Exactly as in ordinary complex analysis you show that the sum of a convergent power series is holomorphic. So if $x\in A$ then the function $l\mapsto\exp(lx)$ is holomorphic in $\Bbb C$.

And exactly as in ordinary complex analysis, or for that matter exactly as in Calc I, you show that the product of two holomorphic functions is holomorphic. So if you define $$F(l)=\exp(-lx)y\exp(lx)$$then $F\in H(\Bbb C,A)$. The inequality in your post shows that $||F(l)||\le C||y||$ for every $l$.

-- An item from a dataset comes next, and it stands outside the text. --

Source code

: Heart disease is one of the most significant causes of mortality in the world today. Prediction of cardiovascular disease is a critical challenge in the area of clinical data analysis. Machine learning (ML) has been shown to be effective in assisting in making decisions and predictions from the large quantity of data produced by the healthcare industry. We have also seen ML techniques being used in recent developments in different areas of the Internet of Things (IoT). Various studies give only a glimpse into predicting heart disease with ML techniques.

So the question is to show Liouville works for $A$-valued holomorphic functions. It's easy to show from the definition that $F$ holomorphic implies that $\phi\circ F$ is holomorphic for $\phi\in A^*$. So Liouville implies $\phi\circ F$ is constant. Now Hahn-Banach implies that $F$ is constant.

(Hence $\exp(x)y=y\exp(x)$ for every $x$. Now if $z\in A$ there exists $a>0$ so $||az||<1$. The power series for $\log(1-t)$ in the unit disk shows that there exists $x$ with $1-az=\exp(x)$. Hence $(\Bbb 1-az)y=y(\Bbb 1-az)$, and hence $yz=zy$.)